▶ _Saved entries_:
"""

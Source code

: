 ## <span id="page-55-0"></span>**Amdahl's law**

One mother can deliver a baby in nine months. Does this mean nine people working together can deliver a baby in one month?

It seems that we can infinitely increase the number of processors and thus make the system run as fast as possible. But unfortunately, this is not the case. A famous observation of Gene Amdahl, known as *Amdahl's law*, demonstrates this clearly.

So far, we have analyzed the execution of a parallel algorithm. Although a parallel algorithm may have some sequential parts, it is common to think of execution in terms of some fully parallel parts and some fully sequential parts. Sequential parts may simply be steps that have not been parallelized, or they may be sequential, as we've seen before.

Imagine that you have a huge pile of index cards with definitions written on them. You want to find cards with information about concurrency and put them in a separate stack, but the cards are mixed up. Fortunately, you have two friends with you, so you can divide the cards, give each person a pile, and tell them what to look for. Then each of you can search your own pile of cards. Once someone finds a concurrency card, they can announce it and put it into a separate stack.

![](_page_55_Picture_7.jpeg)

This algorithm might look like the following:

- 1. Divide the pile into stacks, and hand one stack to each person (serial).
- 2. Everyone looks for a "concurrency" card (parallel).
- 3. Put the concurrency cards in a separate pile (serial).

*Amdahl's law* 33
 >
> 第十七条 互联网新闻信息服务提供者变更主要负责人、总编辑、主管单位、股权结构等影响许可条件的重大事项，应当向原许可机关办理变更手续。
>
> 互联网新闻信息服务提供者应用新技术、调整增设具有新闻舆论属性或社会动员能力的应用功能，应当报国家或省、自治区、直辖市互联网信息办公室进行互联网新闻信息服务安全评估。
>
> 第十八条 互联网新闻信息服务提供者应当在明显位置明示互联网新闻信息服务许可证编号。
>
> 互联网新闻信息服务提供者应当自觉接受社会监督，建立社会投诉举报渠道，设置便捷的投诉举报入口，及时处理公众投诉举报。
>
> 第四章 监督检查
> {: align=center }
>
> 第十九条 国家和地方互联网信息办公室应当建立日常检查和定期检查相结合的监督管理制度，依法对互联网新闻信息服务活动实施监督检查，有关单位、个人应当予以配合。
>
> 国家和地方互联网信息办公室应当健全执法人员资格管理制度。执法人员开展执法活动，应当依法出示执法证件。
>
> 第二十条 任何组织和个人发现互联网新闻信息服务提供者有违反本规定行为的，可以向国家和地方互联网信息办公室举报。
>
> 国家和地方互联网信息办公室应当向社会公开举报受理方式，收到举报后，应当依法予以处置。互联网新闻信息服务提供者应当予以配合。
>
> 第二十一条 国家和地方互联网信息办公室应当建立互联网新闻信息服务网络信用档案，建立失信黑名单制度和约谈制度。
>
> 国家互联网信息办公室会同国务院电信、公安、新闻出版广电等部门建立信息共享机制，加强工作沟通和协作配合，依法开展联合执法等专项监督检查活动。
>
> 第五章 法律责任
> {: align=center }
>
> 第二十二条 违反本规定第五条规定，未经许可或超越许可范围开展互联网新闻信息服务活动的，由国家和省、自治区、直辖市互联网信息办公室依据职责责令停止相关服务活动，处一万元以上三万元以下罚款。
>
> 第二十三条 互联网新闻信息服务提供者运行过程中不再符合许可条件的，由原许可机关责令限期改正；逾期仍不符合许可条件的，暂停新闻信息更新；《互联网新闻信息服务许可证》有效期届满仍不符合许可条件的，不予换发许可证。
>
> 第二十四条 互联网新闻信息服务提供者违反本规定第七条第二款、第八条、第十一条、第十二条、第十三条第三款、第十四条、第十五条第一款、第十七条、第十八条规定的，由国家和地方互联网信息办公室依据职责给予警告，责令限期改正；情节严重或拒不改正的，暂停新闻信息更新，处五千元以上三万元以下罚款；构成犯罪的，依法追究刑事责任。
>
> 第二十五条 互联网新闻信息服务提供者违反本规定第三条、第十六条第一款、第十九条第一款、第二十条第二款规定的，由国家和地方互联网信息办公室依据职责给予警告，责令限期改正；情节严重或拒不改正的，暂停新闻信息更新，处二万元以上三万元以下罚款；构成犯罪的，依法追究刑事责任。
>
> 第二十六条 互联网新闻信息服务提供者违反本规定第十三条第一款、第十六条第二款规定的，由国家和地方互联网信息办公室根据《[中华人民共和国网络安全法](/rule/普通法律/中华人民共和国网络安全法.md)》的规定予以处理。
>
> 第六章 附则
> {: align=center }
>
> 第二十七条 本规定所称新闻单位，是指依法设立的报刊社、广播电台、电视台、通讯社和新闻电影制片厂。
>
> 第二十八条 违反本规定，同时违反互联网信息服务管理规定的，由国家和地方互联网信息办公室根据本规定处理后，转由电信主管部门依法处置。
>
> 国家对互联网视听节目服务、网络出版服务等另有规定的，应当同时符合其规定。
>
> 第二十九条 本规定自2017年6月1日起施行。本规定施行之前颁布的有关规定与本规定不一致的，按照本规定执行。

"""

An identical copy of the preceding records should be returned.

Source code

: ## <span id="page-55-0"></span>**Amdahl's law**

One mother can deliver a baby in nine months. Does this mean nine people working together can deliver a baby in one month?

It seems that we can infinitely increase the number of processors and thus make the system run as fast as possible. But unfortunately, this is not the case. A famous observation of Gene Amdahl, known as *Amdahl's law*, demonstrates this clearly.

So far, we have analyzed the execution of a parallel algorithm. Although a parallel algorithm may have some sequential parts, it is common to think of execution in terms of some fully parallel parts and some fully sequential parts. Sequential parts may simply be steps that have not been parallelized, or they may be sequential, as we've seen before.

Imagine that you have a huge pile of index cards with definitions written on them. You want to find cards with information about concurrency and put them in a separate stack, but the cards are mixed up. Fortunately, you have two friends with you, so you can divide the cards, give each person a pile, and tell them what to look for. Then each of you can search your own pile of cards. Once someone finds a concurrency card, they can announce it and put it into a separate stack.

![](_page_55_Picture_7.jpeg)

This algorithm might look like the following:

- 1. Divide the pile into stacks, and hand one stack to each person (serial).
- 2. Everyone looks for a "concurrency" card (parallel).
- 3. Put the concurrency cards in a separate pile (serial).

*Amdahl's law* 33
 >
> 第十七条 互联网新闻信息服务提供者变更主要负责人、总编辑、主管单位、股权结构等影响许可条件的重大事项，应当向原许可机关办理变更手续。
>
> 互联网新闻信息服务提供者应用新技术、调整增设具有新闻舆论属性或社会动员能力的应用功能，应当报国家或省、自治区、直辖市互联网信息办公室进行互联网新闻信息服务安全评估。
>
> 第十八条 互联网新闻信息服务提供者应当在明显位置明示互联网新闻信息服务许可证编号。
>
> 互联网新闻信息服务提供者应当自觉接受社会监督，建立社会投诉举报渠道，设置便捷的投诉举报入口，及时处理公众投诉举报。
>
> 第四章 监督检查
> {: align=center }
>
> 第十九条 国家和地方互联网信息办公室应当建立日常检查和定期检查相结合的监督管理制度，依法对互联网新闻信息服务活动实施监督检查，有关单位、个人应当予以配合。
>
> 国家和地方互联网信息办公室应当健全执法人员资格管理制度。执法人员开展执法活动，应当依法出示执法证件。
>
> 第二十条 任何组织和个人发现互联网新闻信息服务提供者有违反本规定行为的，可以向国家和地方互联网信息办公室举报。
>
> 国家和地方互联网信息办公室应当向社会公开举报受理方式，收到举报后，应当依法予以处置。互联网新闻信息服务提供者应当予以配合。
>
> 第二十一条 国家和地方互联网信息办公室应当建立互联网新闻信息服务网络信用档案，建立失信黑名单制度和约谈制度。
>
> 国家互联网信息办公室会同国务院电信、公安、新闻出版广电等部门建立信息共享机制，加强工作沟通和协作配合，依法开展联合执法等专项监督检查活动。
>
> 第五章 法律责任
> {: align=center }
>
> 第二十二条 违反本规定第五条规定，未经许可或超越许可范围开展互联网新闻信息服务活动的，由国家和省、自治区、直辖市互联网信息办公室依据职责责令停止相关服务活动，处一万元以上三万元以下罚款。
>
> 第二十三条 互联网新闻信息服务提供者运行过程中不再符合许可条件的，由原许可机关责令限期改正；逾期仍不符合许可条件的，暂停新闻信息更新；《互联网新闻信息服务许可证》有效期届满仍不符合许可条件的，不予换发许可证。
>
> 第二十四条 互联网新闻信息服务提供者违反本规定第七条第二款、第八条、第十一条、第十二条、第十三条第三款、第十四条、第十五条第一款、第十七条、第十八条规定的，由国家和地方互联网信息办公室依据职责给予警告，责令限期改正；情节严重或拒不改正的，暂停新闻信息更新，处五千元以上三万元以下罚款；构成犯罪的，依法追究刑事责任。
>
> 第二十五条 互联网新闻信息服务提供者违反本规定第三条、第十六条第一款、第十九条第一款、第二十条第二款规定的，由国家和地方互联网信息办公室依据职责给予警告，责令限期改正；情节严重或拒不改正的，暂停新闻信息更新，处二万元以上三万元以下罚款；构成犯罪的，依法追究刑事责任。
>
> 第二十六条 互联网新闻信息服务提供者违反本规定第十三条第一款、第十六条第二款规定的，由国家和地方互联网信息办公室根据《[中华人民共和国网络安全法](/rule/普通法律/中华人民共和国网络安全法.md)》的规定予以处理。
>
> 第六章 附则
> {: align=center }
>
> 第二十七条 本规定所称新闻单位，是指依法设立的报刊社、广播电台、电视台、通讯社和新闻电影制片厂。
>
> 第二十八条 违反本规定，同时违反互联网信息服务管理规定的，由国家和地方互联网信息办公室根据本规定处理后，转由电信主管部门依法处置。
>
> 国家对互联网视听节目服务、网络出版服务等另有规定的，应当同时符合其规定。
>
> 第二十九条 本规定自2017年6月1日起施行。本规定施行之前颁布的有关规定与本规定不一致的，按照本规定执行。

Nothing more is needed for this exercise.